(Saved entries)
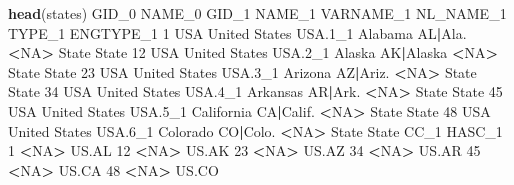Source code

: \documentclass[]{book}
\newenvironment{Shaded}{\begin{snugshade}}{\end{snugshade}}
\newcommand{\DecValTok}[1]{\textcolor[rgb]{0.00,0.00,0.81}{#1}}
\newcommand{\FloatTok}[1]{\textcolor[rgb]{0.00,0.00,0.81}{#1}}
\newcommand{\KeywordTok}[1]{\textcolor[rgb]{0.13,0.29,0.53}{\textbf{#1}}}
\newcommand{\NormalTok}[1]{#1}
\newcommand{\OperatorTok}[1]{\textcolor[rgb]{0.81,0.36,0.00}{\textbf{#1}}}
\newcommand{\OtherTok}[1]{\textcolor[rgb]{0.56,0.35,0.01}{#1}}
\newcommand{\StringTok}[1]{\textcolor[rgb]{0.31,0.60,0.02}{#1}}
\begin{document}
\begin{Shaded}
\begin{Highlighting}[]
\KeywordTok{head}\NormalTok{(states)}
\NormalTok{   GID_}\DecValTok{0}\NormalTok{        NAME_}\DecValTok{0}\NormalTok{   GID_}\DecValTok{1}\NormalTok{     NAME_}\DecValTok{1}\NormalTok{ VARNAME_}\DecValTok{1}\NormalTok{ NL_NAME_}\DecValTok{1}\NormalTok{ TYPE_}\DecValTok{1}\NormalTok{ ENGTYPE_}\DecValTok{1}
\DecValTok{1}\NormalTok{    USA United States USA}\FloatTok{.1}\NormalTok{_}\DecValTok{1}\NormalTok{    Alabama   AL}\OperatorTok{|}\NormalTok{Ala.      }\OperatorTok{<}\OtherTok{NA}\OperatorTok{>}\StringTok{  }\NormalTok{State     State}
\DecValTok{12}\NormalTok{   USA United States USA}\FloatTok{.2}\NormalTok{_}\DecValTok{1}\NormalTok{     Alaska AK}\OperatorTok{|}\NormalTok{Alaska      }\OperatorTok{<}\OtherTok{NA}\OperatorTok{>}\StringTok{  }\NormalTok{State     State}
\DecValTok{23}\NormalTok{   USA United States USA}\FloatTok{.3}\NormalTok{_}\DecValTok{1}\NormalTok{    Arizona  AZ}\OperatorTok{|}\NormalTok{Ariz.      }\OperatorTok{<}\OtherTok{NA}\OperatorTok{>}\StringTok{  }\NormalTok{State     State}
\DecValTok{34}\NormalTok{   USA United States USA}\FloatTok{.4}\NormalTok{_}\DecValTok{1}\NormalTok{   Arkansas   AR}\OperatorTok{|}\NormalTok{Ark.      }\OperatorTok{<}\OtherTok{NA}\OperatorTok{>}\StringTok{  }\NormalTok{State     State}
\DecValTok{45}\NormalTok{   USA United States USA}\FloatTok{.5}\NormalTok{_}\DecValTok{1}\NormalTok{ California CA}\OperatorTok{|}\NormalTok{Calif.      }\OperatorTok{<}\OtherTok{NA}\OperatorTok{>}\StringTok{  }\NormalTok{State     State}
\DecValTok{48}\NormalTok{   USA United States USA}\FloatTok{.6}\NormalTok{_}\DecValTok{1}\NormalTok{   Colorado  CO}\OperatorTok{|}\NormalTok{Colo.      }\OperatorTok{<}\OtherTok{NA}\OperatorTok{>}\StringTok{  }\NormalTok{State     State}
\NormalTok{   CC_}\DecValTok{1}\NormalTok{ HASC_}\DecValTok{1}
\DecValTok{1}  \OperatorTok{<}\OtherTok{NA}\OperatorTok{>}\StringTok{  }\NormalTok{US.AL}
\DecValTok{12} \OperatorTok{<}\OtherTok{NA}\OperatorTok{>}\StringTok{  }\NormalTok{US.AK}
\DecValTok{23} \OperatorTok{<}\OtherTok{NA}\OperatorTok{>}\StringTok{  }\NormalTok{US.AZ}
\DecValTok{34} \OperatorTok{<}\OtherTok{NA}\OperatorTok{>}\StringTok{  }\NormalTok{US.AR}
\DecValTok{45} \OperatorTok{<}\OtherTok{NA}\OperatorTok{>}\StringTok{  }\NormalTok{US.CA}
\DecValTok{48} \OperatorTok{<}\OtherTok{NA}\OperatorTok{>}\StringTok{  }\NormalTok{US.CO}
\end{Highlighting}
\end{Shaded}
\end{document}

WORK TO COMPLETE
With the images excluded, reproduce the data above precisely as written.

ANSWER SECTION
Source code

: \documentclass[]{book}
\newenvironment{Shaded}{\begin{snugshade}}{\end{snugshade}}
\newcommand{\DecValTok}[1]{\textcolor[rgb]{0.00,0.00,0.81}{#1}}
\newcommand{\FloatTok}[1]{\textcolor[rgb]{0.00,0.00,0.81}{#1}}
\newcommand{\KeywordTok}[1]{\textcolor[rgb]{0.13,0.29,0.53}{\textbf{#1}}}
\newcommand{\NormalTok}[1]{#1}
\newcommand{\OperatorTok}[1]{\textcolor[rgb]{0.81,0.36,0.00}{\textbf{#1}}}
\newcommand{\OtherTok}[1]{\textcolor[rgb]{0.56,0.35,0.01}{#1}}
\newcommand{\StringTok}[1]{\textcolor[rgb]{0.31,0.60,0.02}{#1}}
\begin{document}
\begin{Shaded}
\begin{Highlighting}[]
\KeywordTok{head}\NormalTok{(states)}
\NormalTok{   GID_}\DecValTok{0}\NormalTok{        NAME_}\DecValTok{0}\NormalTok{   GID_}\DecValTok{1}\NormalTok{     NAME_}\DecValTok{1}\NormalTok{ VARNAME_}\DecValTok{1}\NormalTok{ NL_NAME_}\DecValTok{1}\NormalTok{ TYPE_}\DecValTok{1}\NormalTok{ ENGTYPE_}\DecValTok{1}
\DecValTok{1}\NormalTok{    USA United States USA}\FloatTok{.1}\NormalTok{_}\DecValTok{1}\NormalTok{    Alabama   AL}\OperatorTok{|}\NormalTok{Ala.      }\OperatorTok{<}\OtherTok{NA}\OperatorTok{>}\StringTok{  }\NormalTok{State     State}
\DecValTok{12}\NormalTok{   USA United States USA}\FloatTok{.2}\NormalTok{_}\DecValTok{1}\NormalTok{     Alaska AK}\OperatorTok{|}\NormalTok{Alaska      }\OperatorTok{<}\OtherTok{NA}\OperatorTok{>}\StringTok{  }\NormalTok{State     State}
\DecValTok{23}\NormalTok{   USA United States USA}\FloatTok{.3}\NormalTok{_}\DecValTok{1}\NormalTok{    Arizona  AZ}\OperatorTok{|}\NormalTok{Ariz.      }\OperatorTok{<}\OtherTok{NA}\OperatorTok{>}\StringTok{  }\NormalTok{State     State}
\DecValTok{34}\NormalTok{   USA United States USA}\FloatTok{.4}\NormalTok{_}\DecValTok{1}\NormalTok{   Arkansas   AR}\OperatorTok{|}\NormalTok{Ark.      }\OperatorTok{<}\OtherTok{NA}\OperatorTok{>}\StringTok{  }\NormalTok{State     State}
\DecValTok{45}\NormalTok{   USA United States USA}\FloatTok{.5}\NormalTok{_}\DecValTok{1}\NormalTok{ California CA}\OperatorTok{|}\NormalTok{Calif.      }\OperatorTok{<}\OtherTok{NA}\OperatorTok{>}\StringTok{  }\NormalTok{State     State}
\DecValTok{48}\NormalTok{   USA United States USA}\FloatTok{.6}\NormalTok{_}\DecValTok{1}\NormalTok{   Colorado  CO}\OperatorTok{|}\NormalTok{Colo.      }\OperatorTok{<}\OtherTok{NA}\OperatorTok{>}\StringTok{  }\NormalTok{State     State}
\NormalTok{   CC_}\DecValTok{1}\NormalTok{ HASC_}\DecValTok{1}
\DecValTok{1}  \OperatorTok{<}\OtherTok{NA}\OperatorTok{>}\StringTok{  }\NormalTok{US.AL}
\DecValTok{12} \OperatorTok{<}\OtherTok{NA}\OperatorTok{>}\StringTok{  }\NormalTok{US.AK}
\DecValTok{23} \OperatorTok{<}\OtherTok{NA}\OperatorTok{>}\StringTok{  }\NormalTok{US.AZ}
\DecValTok{34} \OperatorTok{<}\OtherTok{NA}\OperatorTok{>}\StringTok{  }\NormalTok{US.AR}
\DecValTok{45} \OperatorTok{<}\OtherTok{NA}\OperatorTok{>}\StringTok{  }\NormalTok{US.CA}
\DecValTok{48} \OperatorTok{<}\OtherTok{NA}\OperatorTok{>}\StringTok{  }\NormalTok{US.CO}
\end{Highlighting}
\end{Shaded}
\end{document}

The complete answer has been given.